Let $M,N$ be smooth $d$-dimensional Riemannian manifolds.
Suppose $f:M \to N$ is a differentiable isometry ($df_p$ is an isometry at every $p \in M$). I do not assume $f$ is $C^1$.
Is it true that $f$ must be smooth?
This is probably true if we assume $f$ is $C^1$ (see here).
Note: This is false when assuming $f$ is only differentiable almost everywhere, as was shown by Gromov (in fact $M$ can be non-flat, and $N$ flat).
When trying to adapt the argument to this less regular case, we hit a porblem, as described below:
A "proof":
First, note that by the inverse function theorem for everywhere differentiable maps, $f$ is a local homeomorphism.
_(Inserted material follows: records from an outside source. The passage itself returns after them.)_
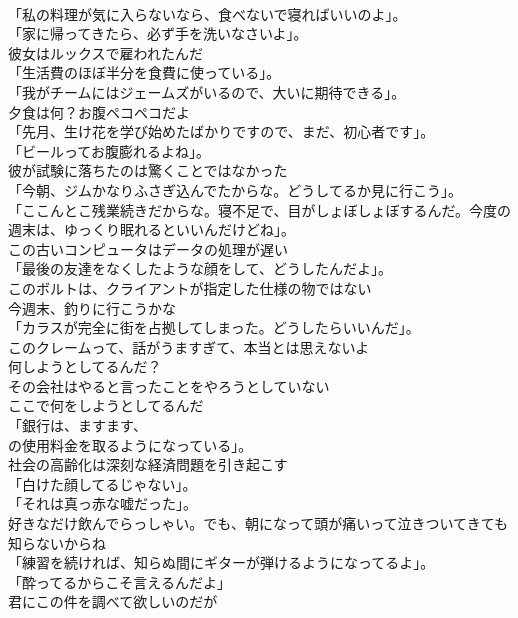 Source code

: \documentclass[8pt]{extreport}
\begin{document}
\begin{CJK}{UTF8}{min}
\\	「私の料理が気に入らないなら、食べないで寝ればいいのよ」。	
\\	「家に帰ってきたら、必ず手を洗いなさいよ」。	
\\	彼女はルックスで雇われたんだ	
\\	「生活費のほぼ半分を食費に使っている」。	
\\	「我がチームにはジェームズがいるので、大いに期待できる」。	
\\	夕食は何？お腹ペコペコだよ	
\\	「先月、生け花を学び始めたばかりですので、まだ、初心者です」。	
\\	「ビールってお腹膨れるよね」。	
\\	彼が試験に落ちたのは驚くことではなかった	
\\	「今朝、ジムかなりふさぎ込んでたからな。どうしてるか見に行こう」。	
\\	「ここんとこ残業続きだからな。寝不足で、目がしょぼしょぼするんだ。今度の週末は、ゆっくり眠れるといいんだけどね」。	
\\	この古いコンピュータはデータの処理が遅い	
\\	「最後の友達をなくしたような顔をして、どうしたんだよ」。	
\\	このボルトは、クライアントが指定した仕様の物ではない	
\\	今週末、釣りに行こうかな	
\\	「カラスが完全に街を占拠してしまった。どうしたらいいんだ」。	
\\	このクレームって、話がうますぎて、本当とは思えないよ	
\\	何しようとしてるんだ？	
\\	その会社はやると言ったことをやろうとしていない	
\\	ここで何をしようとしてるんだ	
\\	「銀行は、ますます、
\\	の使用料金を取るようになっている」。	
\\	社会の高齢化は深刻な経済問題を引き起こす	
\\	「白けた顔してるじゃない」。	
\\	「それは真っ赤な嘘だった」。	
\\	好きなだけ飲んでらっしゃい。でも、朝になって頭が痛いって泣きついてきても知らないからね	
\\	「練習を続ければ、知らぬ間にギターが弾けるようになってるよ」。	
\\	「酔ってるからこそ言えるんだよ」	
\\	君にこの件を調べて欲しいのだが	

\end{CJK}
\end{document}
We would like to prove it's a local isometry w.r.t the intrinsic distances, then use the Myers-Steenrod theorem.
The problem lies within the fine the details: We need to choose suitable length structures on $M,N$ such that $f$ will become an arcwise isometry. We cannot use the class of $C^1$ paths, however, since $f$ does not necessarily map $C^1$ maps to $C^1$ maps.
In a similar spirit, nothing promises us that for a differentiable path $\gamma$ such that $\|\dot \gamma(t)\|$ is integrable, $\|\dot {f \circ \gamma}(t)\|$ will be integrable.
For completeness: The answer is positive. Any differentiable isometry is smooth. This is proved here.